The film Mamma Mia was partially filmed on Skiathos and nearby island Skopelos. This has increased its popularity as a tourist destination since the release of the successful movie.After the War of Independence and demise of piracy in the Aegean, Kastro became less important as a strategic location. In 1830s, the island's capital was moved to the original site — where it still remains. Today, ruins of Kastro are one of tourist attractions. During the 19th century Skiathos became an important shipbuilding centre in the Aegean due to the abundance of pine forests on the island. The pine woods of the island were then almost obliterated. This was brought to a halt though, due to the emergence of steamboats. A small shipwright remains north of Skiathos Town, which still builds traditional Greek caiques.
Hollywood actor Richard Romanus moved to the island in 2001 with his wife. He has written a book about his move to the island called "Act III".


Sunday, May 13, 2012

Greek Beauties ...

Χρόνια Πολλά σ' όλες τις μανάδες του κόσμου !


#Greek Beauties ... #Chalki , #Greece
PHOTO via: Anna http://www.flickr.com/photos/9426538@N07/3904663876/

Friday, May 11, 2012

Traditional wedding bread, Thermo Nafpaktias, Greece.

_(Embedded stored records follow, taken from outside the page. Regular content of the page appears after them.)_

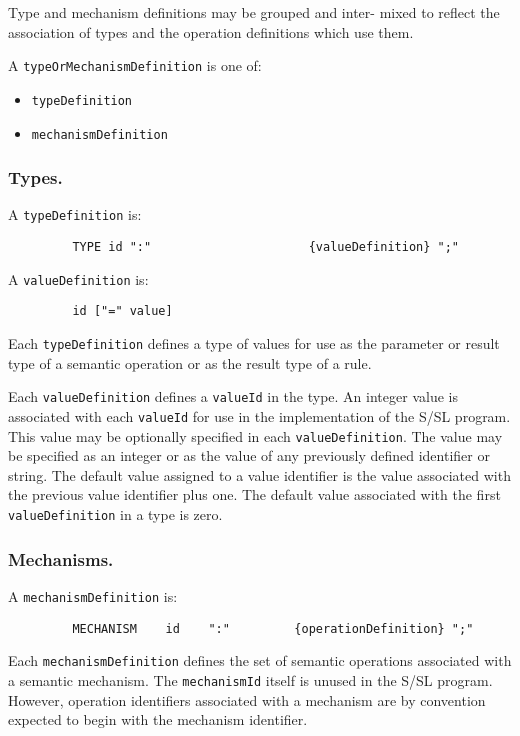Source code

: Type and mechanism definitions may be grouped and  inter-
mixed  to reflect the association of types and the operation
definitions which use them.

A {\tt typeOrMechanismDefinition} is one of:
\begin{itemize}
\item {\tt typeDefinition}
\item {\tt mechanismDefinition}
\end{itemize}





\subsubsection{Types.}

A {\tt typeDefinition} is:
\begin{verbatim}
         TYPE id ":"                      {valueDefinition} ";"
\end{verbatim}


A {\tt valueDefinition} is:
\begin{verbatim}
         id ["=" value]
\end{verbatim}


Each {\tt typeDefinition} defines a type of values for  use  as
the  parameter  or result type of a semantic operation or as
the result type of a rule.

Each {\tt valueDefinition} defines a {\tt valueId} in the  type. An
integer value is associated with each {\tt valueId} for use in the
implementation of the  S/SL  program.   This  value  may  be
optionally specified in each {\tt valueDefinition}.  The value may
be specified as an integer or as the value of any previously
defined identifier or string.  The default value assigned to
a value identifier is the value associated with the previous
value  identifier  plus  one.   The default value associated
with the first {\tt valueDefinition} in a type is zero.


\subsubsection{Mechanisms.}

A {\tt mechanismDefinition} is:
\begin{verbatim}
         MECHANISM    id    ":"         {operationDefinition} ";"
\end{verbatim}

Each {\tt mechanismDefinition}  defines  the  set        of semantic
operations associated with a semantic mechanism.  The 
{\tt mechanismId} itself is unused in the S/SL program.  However, 
operation identifiers associated with a mechanism are by 
convention expected to begin with the mechanism identifier.

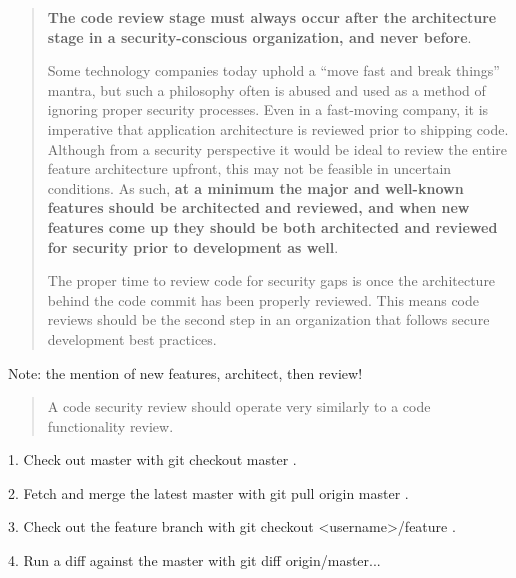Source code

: \documentclass[Screen16to9,17pt]{foils}
\begin{document}


\begin{quote} {\bf
The code review stage must always occur after the architecture stage in a security-conscious organization, and never before}.

Some technology companies today uphold a “move fast and break things” mantra, but such a philosophy often is abused and used as a method of ignoring proper security processes. Even in a fast-moving company, it is imperative that application architecture is reviewed prior to shipping code. Although from a security perspective it would be ideal to review the entire feature architecture upfront, this may not be feasible in uncertain conditions. As such, {\bf at a minimum the major and well-known features should be architected and reviewed, and when new features come up they should be both architected and reviewed for security prior to development as well}.

The proper time to review code for security gaps is once the architecture behind the code commit has been properly reviewed. This means code reviews should be the second step in an organization that follows secure development best practices.
\end{quote}

\begin{list2}
\item Note: the mention of new features, architect, then review!
\end{list2}




\begin{quote}
A code security review should operate very similarly to a code functionality review.
\end{quote}

\begin{list2}
\item[1.] Check out master with git checkout master .
\item[2.] Fetch and merge the latest master with git pull origin master .
\item[3.] Check out the feature branch with git checkout <username>/feature .
\item[4.] Run a diff against the master with git diff origin/master...
\end{list2}
\end{document}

Traditional #wedding bread, #gastronomy #Thermo #Aetolia-Acarnania #Greece #travel #ttot #travelling2GR #visitGReece
PHOTO via: Kakia Chatsiou http://www.flickr.com/photos/50568843@N00/2370754633/





Thermo (GreekΘέρμο, before 1915: Κεφαλόβρυσον - Kefalovryson) is a town and a municipality in Aetolia-AcarnaniaGreece. It is located in the southeastern part of the regional unit, largely between Lake Trichonida (the largest natural lake in Greece) and the southern border of Evrytania. It has a land area of 333.701 km² and a 2001 census population of 9,299 inhabitants. Its municipal seat is the town of Thérmo (pop. 1,898). Its largest other towns are Análipsis (pop. 669), Petrochóri (527), Sitarálona (390), Palaiómylos (373), Myrtéa (355), and Amvrakía (349). Thermo took its name from the ancient city Thermos, that was located near the present town.